Transcribe the records below line by line, exactly as they read.

+-------+

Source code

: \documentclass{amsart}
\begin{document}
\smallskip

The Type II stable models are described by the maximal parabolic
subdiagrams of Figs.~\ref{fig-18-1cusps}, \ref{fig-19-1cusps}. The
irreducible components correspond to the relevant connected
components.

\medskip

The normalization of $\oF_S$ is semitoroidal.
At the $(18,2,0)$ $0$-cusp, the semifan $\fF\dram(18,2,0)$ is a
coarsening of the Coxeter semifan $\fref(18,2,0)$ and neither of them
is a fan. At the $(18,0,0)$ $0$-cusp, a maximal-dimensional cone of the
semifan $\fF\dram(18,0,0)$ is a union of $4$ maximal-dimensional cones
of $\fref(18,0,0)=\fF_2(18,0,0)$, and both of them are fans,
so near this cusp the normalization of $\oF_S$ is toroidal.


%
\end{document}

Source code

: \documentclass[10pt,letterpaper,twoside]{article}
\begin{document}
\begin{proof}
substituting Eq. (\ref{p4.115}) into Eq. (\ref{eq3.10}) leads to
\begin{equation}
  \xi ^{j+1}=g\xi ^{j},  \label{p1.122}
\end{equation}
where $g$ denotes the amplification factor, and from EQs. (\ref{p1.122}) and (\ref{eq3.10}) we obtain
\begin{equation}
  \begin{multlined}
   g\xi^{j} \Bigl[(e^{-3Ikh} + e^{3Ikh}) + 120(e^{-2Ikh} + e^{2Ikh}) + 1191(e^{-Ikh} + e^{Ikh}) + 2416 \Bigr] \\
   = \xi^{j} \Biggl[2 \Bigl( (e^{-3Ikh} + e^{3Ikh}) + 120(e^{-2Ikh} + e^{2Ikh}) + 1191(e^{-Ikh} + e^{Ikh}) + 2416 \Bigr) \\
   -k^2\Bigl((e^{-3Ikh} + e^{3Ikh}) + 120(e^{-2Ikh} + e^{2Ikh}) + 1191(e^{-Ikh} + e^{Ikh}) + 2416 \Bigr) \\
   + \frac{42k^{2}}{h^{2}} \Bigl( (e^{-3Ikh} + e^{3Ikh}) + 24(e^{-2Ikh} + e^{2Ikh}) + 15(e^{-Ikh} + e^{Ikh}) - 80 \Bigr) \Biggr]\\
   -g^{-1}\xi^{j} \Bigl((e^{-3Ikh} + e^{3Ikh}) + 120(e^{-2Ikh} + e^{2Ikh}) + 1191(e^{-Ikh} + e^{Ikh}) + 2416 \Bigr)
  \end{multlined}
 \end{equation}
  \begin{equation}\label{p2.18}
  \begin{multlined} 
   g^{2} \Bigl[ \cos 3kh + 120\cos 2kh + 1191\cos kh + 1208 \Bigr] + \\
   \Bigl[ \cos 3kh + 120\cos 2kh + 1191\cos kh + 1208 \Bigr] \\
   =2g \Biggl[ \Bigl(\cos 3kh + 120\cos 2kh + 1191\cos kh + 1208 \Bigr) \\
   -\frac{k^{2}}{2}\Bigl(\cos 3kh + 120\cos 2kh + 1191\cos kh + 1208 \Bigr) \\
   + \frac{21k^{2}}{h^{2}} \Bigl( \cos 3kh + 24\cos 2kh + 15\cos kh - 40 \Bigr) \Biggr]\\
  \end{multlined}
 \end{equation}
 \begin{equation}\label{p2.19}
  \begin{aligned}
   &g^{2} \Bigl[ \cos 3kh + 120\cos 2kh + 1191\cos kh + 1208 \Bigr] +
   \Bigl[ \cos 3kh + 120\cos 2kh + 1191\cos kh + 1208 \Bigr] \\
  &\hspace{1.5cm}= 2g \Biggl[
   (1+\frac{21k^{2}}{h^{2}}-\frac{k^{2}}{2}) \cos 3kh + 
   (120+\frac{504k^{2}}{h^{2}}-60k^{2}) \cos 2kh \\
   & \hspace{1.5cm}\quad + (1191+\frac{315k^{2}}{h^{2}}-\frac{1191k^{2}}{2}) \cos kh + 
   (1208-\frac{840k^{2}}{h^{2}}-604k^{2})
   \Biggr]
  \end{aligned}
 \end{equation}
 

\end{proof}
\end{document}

+-------+

◆ Response to the exercise ◆
Source code

: \documentclass{amsart}
\begin{document}
\smallskip

The Type II stable models are described by the maximal parabolic
subdiagrams of Figs.~\ref{fig-18-1cusps}, \ref{fig-19-1cusps}. The
irreducible components correspond to the relevant connected
components.

\medskip

The normalization of $\oF_S$ is semitoroidal.
At the $(18,2,0)$ $0$-cusp, the semifan $\fF\dram(18,2,0)$ is a
coarsening of the Coxeter semifan $\fref(18,2,0)$ and neither of them
is a fan. At the $(18,0,0)$ $0$-cusp, a maximal-dimensional cone of the
semifan $\fF\dram(18,0,0)$ is a union of $4$ maximal-dimensional cones
of $\fref(18,0,0)=\fF_2(18,0,0)$, and both of them are fans,
so near this cusp the normalization of $\oF_S$ is toroidal.


%
\end{document}

Source code

: \documentclass[10pt,letterpaper,twoside]{article}
\begin{document}
\begin{proof}
substituting Eq. (\ref{p4.115}) into Eq. (\ref{eq3.10}) leads to
\begin{equation}
  \xi ^{j+1}=g\xi ^{j},  \label{p1.122}
\end{equation}
where $g$ denotes the amplification factor, and from EQs. (\ref{p1.122}) and (\ref{eq3.10}) we obtain
\begin{equation}
  \begin{multlined}
   g\xi^{j} \Bigl[(e^{-3Ikh} + e^{3Ikh}) + 120(e^{-2Ikh} + e^{2Ikh}) + 1191(e^{-Ikh} + e^{Ikh}) + 2416 \Bigr] \\
   = \xi^{j} \Biggl[2 \Bigl( (e^{-3Ikh} + e^{3Ikh}) + 120(e^{-2Ikh} + e^{2Ikh}) + 1191(e^{-Ikh} + e^{Ikh}) + 2416 \Bigr) \\
   -k^2\Bigl((e^{-3Ikh} + e^{3Ikh}) + 120(e^{-2Ikh} + e^{2Ikh}) + 1191(e^{-Ikh} + e^{Ikh}) + 2416 \Bigr) \\
   + \frac{42k^{2}}{h^{2}} \Bigl( (e^{-3Ikh} + e^{3Ikh}) + 24(e^{-2Ikh} + e^{2Ikh}) + 15(e^{-Ikh} + e^{Ikh}) - 80 \Bigr) \Biggr]\\
   -g^{-1}\xi^{j} \Bigl((e^{-3Ikh} + e^{3Ikh}) + 120(e^{-2Ikh} + e^{2Ikh}) + 1191(e^{-Ikh} + e^{Ikh}) + 2416 \Bigr)
  \end{multlined}
 \end{equation}
  \begin{equation}\label{p2.18}
  \begin{multlined} 
   g^{2} \Bigl[ \cos 3kh + 120\cos 2kh + 1191\cos kh + 1208 \Bigr] + \\
   \Bigl[ \cos 3kh + 120\cos 2kh + 1191\cos kh + 1208 \Bigr] \\
   =2g \Biggl[ \Bigl(\cos 3kh + 120\cos 2kh + 1191\cos kh + 1208 \Bigr) \\
   -\frac{k^{2}}{2}\Bigl(\cos 3kh + 120\cos 2kh + 1191\cos kh + 1208 \Bigr) \\
   + \frac{21k^{2}}{h^{2}} \Bigl( \cos 3kh + 24\cos 2kh + 15\cos kh - 40 \Bigr) \Biggr]\\
  \end{multlined}
 \end{equation}
 \begin{equation}\label{p2.19}
  \begin{aligned}
   &g^{2} \Bigl[ \cos 3kh + 120\cos 2kh + 1191\cos kh + 1208 \Bigr] +
   \Bigl[ \cos 3kh + 120\cos 2kh + 1191\cos kh + 1208 \Bigr] \\
  &\hspace{1.5cm}= 2g \Biggl[
   (1+\frac{21k^{2}}{h^{2}}-\frac{k^{2}}{2}) \cos 3kh + 
   (120+\frac{504k^{2}}{h^{2}}-60k^{2}) \cos 2kh \\
   & \hspace{1.5cm}\quad + (1191+\frac{315k^{2}}{h^{2}}-\frac{1191k^{2}}{2}) \cos kh + 
   (1208-\frac{840k^{2}}{h^{2}}-604k^{2})
   \Biggr]
  \end{aligned}
 \end{equation}
 

\end{proof}
\end{document}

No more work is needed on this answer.